CASERTA – Il tempo cammina veloce dall’8 marzo, giorno in cui è stata annunciata la pandemia, sta passando tra giorni di speranza e di ansia, tra gente che pensa sia nulla ed altri che invece cercano di far capire che la vita è un valore attraverso la loro stessa vita, la loro morte.
Non stiamo giocando a scacchi, nessuno vince e nessuno perde e proprio per questo è necessario prendere posizione sugli scenari del futuro, ognuno nel suo ambito, ognuno a suo modo.
È quello che stanno facendo il Marchese Pierluigi Sanfelice di Bagnoli presidene del C.I.S. Constantiniano Onlus e il dott. Gianfranco De Lorenzo, su ispirazione della dott.ssa Anna De Luca che sottoscrivono un comune impegno per alleviare una situazione di alta criticità in campo educativo.
C’è la possibilità di trovarci di fronte ad una catastrofe educativa?
Sì, una catastrofe educativa , come ha detto Papa Francesco, dove milioni di bambini e giovani potrebbero essere costretti a lasciare la scuola a causa della crisi economica generata dal coronavirus. “L’educazione è una delle vie più efficaci per umanizzare il mondo e la storia, è una questione di amore e di responsabilità che si trasmette nel tempo di generazione in generazione” e da questo principio enunciato da Papa Francesco al Global Compact Education che parte il nostro impegno.

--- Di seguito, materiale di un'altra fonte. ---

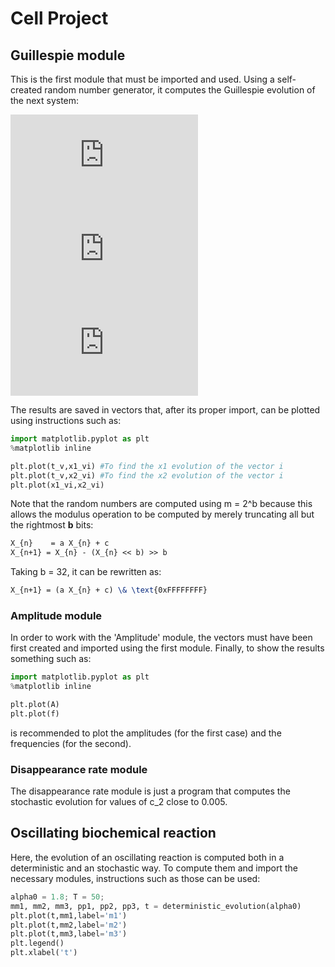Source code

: # Cell Project
## Guillespie module
This is the first module that must be imported and used. Using a self-created random number generator, it computes the Guillespie evolution of the next system:

![equation](http://latex.codecogs.com/gif.latex?X_1%20%5Crightarrow%202%B7X_2)
![equation](http://latex.codecogs.com/gif.latex?X_1%20&plus;%20X_2%20%5Crightarrow%202%B7X_2)
![equation](http://latex.codecogs.com/gif.latex?X_2%20%5Crightarrow%200)

The results are saved in vectors that, after its proper import, can be plotted using instructions such as:
```python
import matplotlib.pyplot as plt
%matplotlib inline

plt.plot(t_v,x1_vi) #To find the x1 evolution of the vector i
plt.plot(t_v,x2_vi) #To find the x2 evolution of the vector i
plt.plot(x1_vi,x2_vi)
```

Note that the random numbers are computed using m = 2^b because this allows the modulus operation to be computed by merely truncating all but the rightmost **b** bits:
```latex
X_{n}    = a X_{n} + c
X_{n+1} = X_{n} - (X_{n} << b) >> b
```

Taking b = 32, it can be rewritten as:
```latex
X_{n+1} = (a X_{n} + c) \& \text{0xFFFFFFFF}
```

### Amplitude module
In order to work with the 'Amplitude' module, the vectors must have been first created and imported using the first module.
Finally, to show the results something such as:
```python
import matplotlib.pyplot as plt
%matplotlib inline

plt.plot(A)
plt.plot(f)
```

is recommended to plot the amplitudes (for the first case) and the frequencies (for the second).

### Disappearance rate module
The disappearance rate module is just a program that computes the stochastic evolution for values of c_2 close to 0.005.

## Oscillating biochemical reaction 
Here, the evolution of an oscillating reaction is computed both in a deterministic and an stochastic way. To compute them and import the necessary modules, instructions such as those can be used:

```python
alpha0 = 1.8; T = 50;
mm1, mm2, mm3, pp1, pp2, pp3, t = deterministic_evolution(alpha0)
plt.plot(t,mm1,label='m1')
plt.plot(t,mm2,label='m2')
plt.plot(t,mm3,label='m3')
plt.legend()
plt.xlabel('t')
```
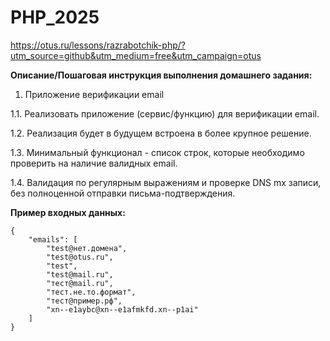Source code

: # PHP_2025

https://otus.ru/lessons/razrabotchik-php/?utm_source=github&utm_medium=free&utm_campaign=otus

**Описание/Пошаговая инструкция выполнения домашнего задания:**

1. Приложение верификации email


1.1. Реализовать приложение (сервис/функцию) для верификации email.

1.2. Реализация будет в будущем встроена в более крупное решение.

1.3. Минимальный функционал - список строк, которые необходимо проверить на наличие валидных email.

1.4. Валидация по регулярным выражениям и проверке DNS mx записи, без полноценной отправки письма-подтверждения.

**Пример входных данных:**

```
{
    "emails": [
        "test@нет.домена",
        "test@otus.ru",
        "test",
        "test@mail.ru",
        "тест@mail.ru",
        "тест.не.то.формат",
        "тест@пример.рф",
        "xn--e1aybc@xn--e1afmkfd.xn--p1ai"
    ]
}
```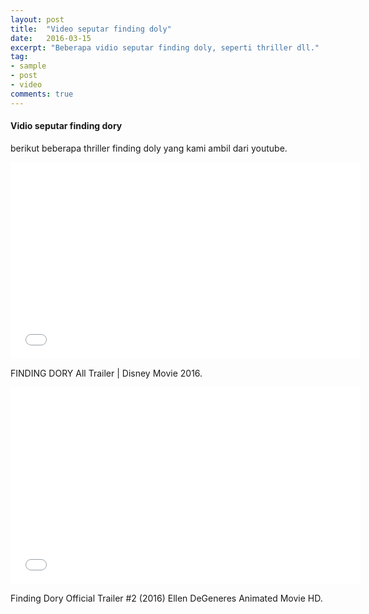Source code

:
 ```yaml
---
layout: post
title:  "Video seputar finding doly"
date:   2016-03-15
excerpt: "Beberapa vidio seputar finding doly, seperti thriller dll."
tag:
- sample
- post
- video
comments: true
---
```



#### Vidio seputar finding dory

berikut beberapa thriller finding doly yang kami ambil dari youtube.

<iframe width="560" height="315" src="//www.youtube.com/embed/6k69UcUB68Q" frameborder="0"> </iframe>

FINDING DORY All Trailer | Disney Movie 2016.

<iframe width="560" height="315" src="//www.youtube.com/embed/dLIy1K8kJPo" frameborder="0"> </iframe>

Finding Dory Official Trailer #2 (2016) Ellen DeGeneres Animated Movie HD.




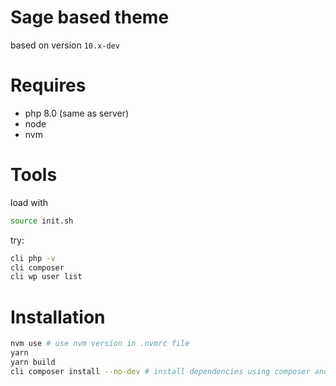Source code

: # Sage based theme

based on version `10.x-dev`

# Requires

- php 8.0 (same as server)
- node
- nvm

# Tools

load with 

```sh
source init.sh
```

try:

```sh
cli php -v
cli composer
cli wp user list
```

# Installation

```sh
nvm use # use nvm version in .nvmrc file
yarn
yarn build
cli composer install --no-dev # install dependencies using composer and specific php version
```



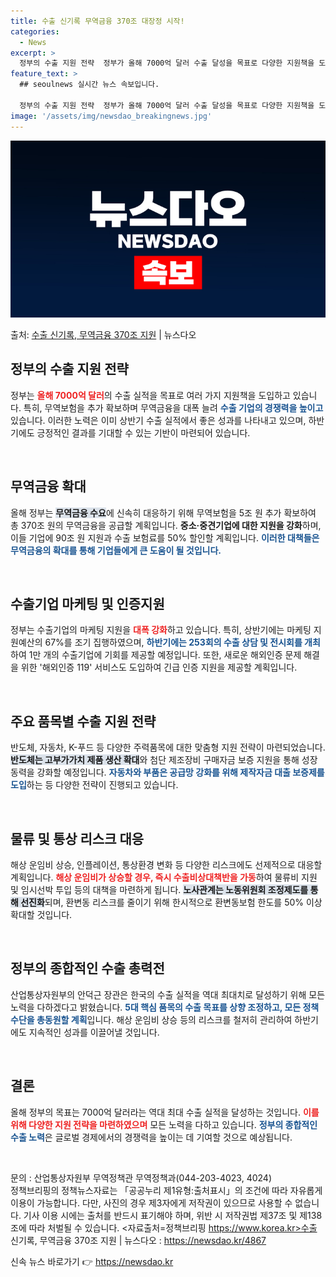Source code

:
 ```yaml
---
title: 수출 신기록 무역금융 370조 대장정 시작!
categories:
  - News
excerpt: >
  정부의 수출 지원 전략  정부가 올해 7000억 달러 수출 달성을 목표로 다양한 지원책을 도입하고 있다. 무…
feature_text: >
  ## seoulnews 실시간 뉴스 속보입니다.

  정부의 수출 지원 전략  정부가 올해 7000억 달러 수출 달성을 목표로 다양한 지원책을 도입하고 있다. 무…
image: '/assets/img/newsdao_breakingnews.jpg'
---
```


![뉴스다오 속보](/assets/img/newsdao_breakingnews.jpg)

<p>출처: <a href="https://newsdao.kr/4867" rel="dofollow">수출 신기록, 무역금융 370조 지원</a> | 뉴스다오</p>

<h2 data-ke-size="size26">정부의 수출 지원 전략</h2>
<p data-ke-size="size16">정부는 <b><span style="color: #ee2323;">올해 7000억 달러</span></b>의 수출 실적을 목표로 여러 가지 지원책을 도입하고 있습니다. 특히, 무역보험을 추가 확보하며 무역금융을 대폭 늘려 <b><span style="color: #1a5490;">수출 기업의 경쟁력을 높이고</span></b> 있습니다. 이러한 노력은 이미 상반기 수출 실적에서 좋은 성과를 나타내고 있으며, 하반기에도 긍정적인 결과를 기대할 수 있는 기반이 마련되어 있습니다.</p>
<p data-ke-size="size16">&nbsp;</p>

<h2 data-ke-size="size26">무역금융 확대</h2>
<p data-ke-size="size16">올해 정부는 <b><span style="background-color: #21538527;">무역금융 수요</span></b>에 신속히 대응하기 위해 무역보험을 5조 원 추가 확보하여 총 370조 원의 무역금융을 공급할 계획입니다. <b><span style="color: #img/paper-8-idea- Bt 3">중소·중견기업에 대한 지원을 강화</span></b>하며, 이들 기업에 90조 원 지원과 수출 보험료를 50% 할인할 계획입니다. <b><span style="color: #1a5490;">이러한 대책들은 무역금융의 확대를 통해 기업들에게 큰 도움이 될 것입니다.</span></b></p>
<p data-ke-size="size16">&nbsp;</p>

<h2 data-ke-size="size26">수출기업 마케팅 및 인증지원</h2>
<p data-ke-size="size16">정부는 수출기업의 마케팅 지원을 <b><span style="color: #ee2323;">대폭 강화</span></b>하고 있습니다. 특히, 상반기에는 마케팅 지원예산의 67%를 조기 집행하였으며, <b><span style="color: #1a5490;">하반기에는 253회의 수출 상담 및 전시회를 개최</span></b>하여 1만 개의 수출기업에 기회를 제공할 예정입니다. 또한, 새로운 해외인증 문제 해결을 위한 '해외인증 119' 서비스도 도입하여 긴급 인증 지원을 제공할 계획입니다.</p>
<p data-ke-size="size16">&nbsp;</p>

<h2 data-ke-size="size26">주요 품목별 수출 지원 전략</h2>
<p data-ke-size="size16">반도체, 자동차, K-푸드 등 다양한 주력품목에 대한 맞춤형 지원 전략이 마련되었습니다. <b><span style="background-color: #21538527;">반도체는 고부가가치 제품 생산 확대</span></b>와 첨단 제조장비 구매자금 보증 지원을 통해 성장 동력을 강화할 예정입니다. <b><span style="color: #1a5490;">자동차와 부품은 공급망 강화를 위해 제작자금 대출 보증제를 도입</span></b>하는 등 다양한 전략이 진행되고 있습니다.</p>
<p data-ke-size="size16">&nbsp;</p>

<h2 data-ke-size="size26">물류 및 통상 리스크 대응</h2>
<p data-ke-size="size16">해상 운임비 상승, 인플레이션, 통상환경 변화 등 다양한 리스크에도 선제적으로 대응할 계획입니다. <b><span style="color: #ee2323;">해상 운임비가 상승할 경우, 즉시 수출비상대책반을 가동</span></b>하여 물류비 지원 및 임시선박 투입 등의 대책을 마련하게 됩니다. <b><span style="background-color: #21538527;">노사관계는 노동위원회 조정제도를 통해 선진화</span></b>되며, 환변동 리스크를 줄이기 위해 한시적으로 환변동보험 한도를 50% 이상 확대할 것입니다.</p>
<p data-ke-size="size16">&nbsp;</p>

<h2 data-ke-size="size26">정부의 종합적인 수출 총력전</h2>
<p data-ke-size="size16">산업통상자원부의 안덕근 장관은 한국의 수출 실적을 역대 최대치로 달성하기 위해 모든 노력을 다하겠다고 밝혔습니다. <b><span style="color: #1a5490;">5대 핵심 품목의 수출 목표를 상향 조정하고, 모든 정책 수단을 총동원할 계획</span></b>입니다. 해상 운임비 상승 등의 리스크를 철저히 관리하여 하반기에도 지속적인 성과를 이끌어낼 것입니다.</p>
<p data-ke-size="size16">&nbsp;</p>

<h2 data-ke-size="size26">결론</h2>
<p data-ke-size="size16">올해 정부의 목표는 7000억 달러라는 역대 최대 수출 실적을 달성하는 것입니다. <b><span style="color: #ee2323;">이를 위해 다양한 지원 전략을 마련하였으며</span></b> 모든 노력을 다하고 있습니다. <b><span style="color: #1a5490;">정부의 종합적인 수출 노력</span></b>은 글로벌 경제에서의 경쟁력을 높이는 데 기여할 것으로 예상됩니다.</p>
<p data-ke-size="size16">&nbsp;</p>

문의 : 산업통상자원부 무역정책관 무역정책과(044-203-4023, 4024)<br>
정책브리핑의 정책뉴스자료는 「공공누리 제1유형:출처표시」의 조건에 따라 자유롭게 이용이 가능합니다. 다만, 사진의 경우 제3자에게 저작권이 있으므로 사용할 수 없습니다. 기사 이용 시에는 출처를 반드시 표기해야 하며, 위반 시 저작권법 제37조 및 제138조에 따라 처벌될 수 있습니다. <자료출처=정책브리핑 https://www.korea.kr>수출 신기록, 무역금융 370조 지원 | 뉴스다오  : https://newsdao.kr/4867 

신속 뉴스 바로가기 👉 <a href="https://newsdao.kr" rel="dofollow">https://newsdao.kr</a>


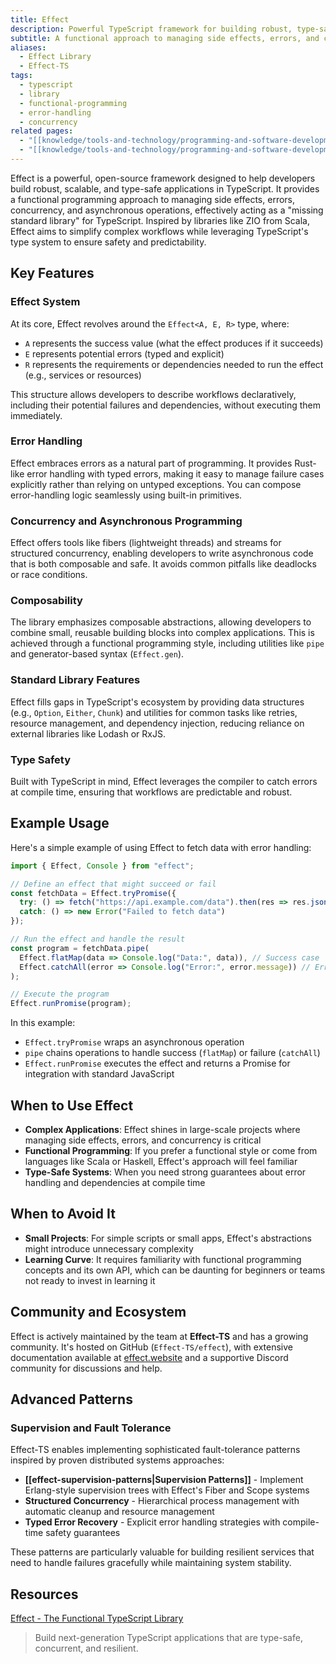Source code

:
 ```yaml
---
title: Effect
description: Powerful TypeScript framework for building robust, type-safe applications
subtitle: A functional approach to managing side effects, errors, and concurrency
aliases:
  - Effect Library
  - Effect-TS
tags:
  - typescript
  - library
  - functional-programming
  - error-handling
  - concurrency
related pages:
  - "[[knowledge/tools-and-technology/programming-and-software-development/languages/typescript/index|TypeScript]]"
  - "[[knowledge/tools-and-technology/programming-and-software-development/paradigms/functional-programming|Functional Programming]]"
---
```


Effect is a powerful, open-source framework designed to help developers build robust, scalable, and type-safe applications in TypeScript. It provides a functional programming approach to managing side effects, errors, concurrency, and asynchronous operations, effectively acting as a "missing standard library" for TypeScript. Inspired by libraries like ZIO from Scala, Effect aims to simplify complex workflows while leveraging TypeScript's type system to ensure safety and predictability.

## Key Features

### Effect System

At its core, Effect revolves around the `Effect<A, E, R>` type, where:
- `A` represents the success value (what the effect produces if it succeeds)
- `E` represents potential errors (typed and explicit)
- `R` represents the requirements or dependencies needed to run the effect (e.g., services or resources)

This structure allows developers to describe workflows declaratively, including their potential failures and dependencies, without executing them immediately.

### Error Handling

Effect embraces errors as a natural part of programming. It provides Rust-like error handling with typed errors, making it easy to manage failure cases explicitly rather than relying on untyped exceptions. You can compose error-handling logic seamlessly using built-in primitives.

### Concurrency and Asynchronous Programming

Effect offers tools like fibers (lightweight threads) and streams for structured concurrency, enabling developers to write asynchronous code that is both composable and safe. It avoids common pitfalls like deadlocks or race conditions.

### Composability

The library emphasizes composable abstractions, allowing developers to combine small, reusable building blocks into complex applications. This is achieved through a functional programming style, including utilities like `pipe` and generator-based syntax (`Effect.gen`).

### Standard Library Features

Effect fills gaps in TypeScript's ecosystem by providing data structures (e.g., `Option`, `Either`, `Chunk`) and utilities for common tasks like retries, resource management, and dependency injection, reducing reliance on external libraries like Lodash or RxJS.

### Type Safety

Built with TypeScript in mind, Effect leverages the compiler to catch errors at compile time, ensuring that workflows are predictable and robust.

## Example Usage

Here's a simple example of using Effect to fetch data with error handling:

```typescript
import { Effect, Console } from "effect";

// Define an effect that might succeed or fail
const fetchData = Effect.tryPromise({
  try: () => fetch("https://api.example.com/data").then(res => res.json()),
  catch: () => new Error("Failed to fetch data")
});

// Run the effect and handle the result
const program = fetchData.pipe(
  Effect.flatMap(data => Console.log("Data:", data)), // Success case
  Effect.catchAll(error => Console.log("Error:", error.message)) // Error case
);

// Execute the program
Effect.runPromise(program);
```

In this example:
- `Effect.tryPromise` wraps an asynchronous operation
- `pipe` chains operations to handle success (`flatMap`) or failure (`catchAll`)
- `Effect.runPromise` executes the effect and returns a Promise for integration with standard JavaScript

## When to Use Effect

- **Complex Applications**: Effect shines in large-scale projects where managing side effects, errors, and concurrency is critical
- **Functional Programming**: If you prefer a functional style or come from languages like Scala or Haskell, Effect's approach will feel familiar
- **Type-Safe Systems**: When you need strong guarantees about error handling and dependencies at compile time

## When to Avoid It

- **Small Projects**: For simple scripts or small apps, Effect's abstractions might introduce unnecessary complexity
- **Learning Curve**: It requires familiarity with functional programming concepts and its own API, which can be daunting for beginners or teams not ready to invest in learning it

## Community and Ecosystem

Effect is actively maintained by the team at **Effect-TS** and has a growing community. It's hosted on GitHub (`Effect-TS/effect`), with extensive documentation available at [effect.website](https://effect.website) and a supportive Discord community for discussions and help.

## Advanced Patterns

### Supervision and Fault Tolerance

Effect-TS enables implementing sophisticated fault-tolerance patterns inspired by proven distributed systems approaches:

- **[[effect-supervision-patterns|Supervision Patterns]]** - Implement Erlang-style supervision trees with Effect's Fiber and Scope systems
- **Structured Concurrency** - Hierarchical process management with automatic cleanup and resource management
- **Typed Error Recovery** - Explicit error handling strategies with compile-time safety guarantees

These patterns are particularly valuable for building resilient services that need to handle failures gracefully while maintaining system stability.

## Resources

[Effect - The Functional TypeScript Library](https://effect.website/)
> Build next-generation TypeScript applications that are type-safe, concurrent, and resilient.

CIS e ANPE, insieme per un impegno educativo a distanza, in cosa consiste?
In pratica, il Corpo Internazionale di Soccorso Costantiniano Onlus (C.I.S) e la comunità professionale dell’ANPE, Associazione Nazionale Pedagogisti, si attivano per un impegno educativo offrendo suggerimenti, consigli e orientamenti a tutti i genitori e giovani per supportarli nelle loro azioni che, partendo dalla gestione della situazione quotidiana li accompagnino e conducano ad una ricostruzione consapevole del futuro.
In che modo possono mettersi in contatto con voi?
L’impegno educativo è offerto gratuitamente a distanza, tramite telefono, mail o altra modalità. La referente in provincia di Caserta e Napoli è la dott.ssa Anna De Luca.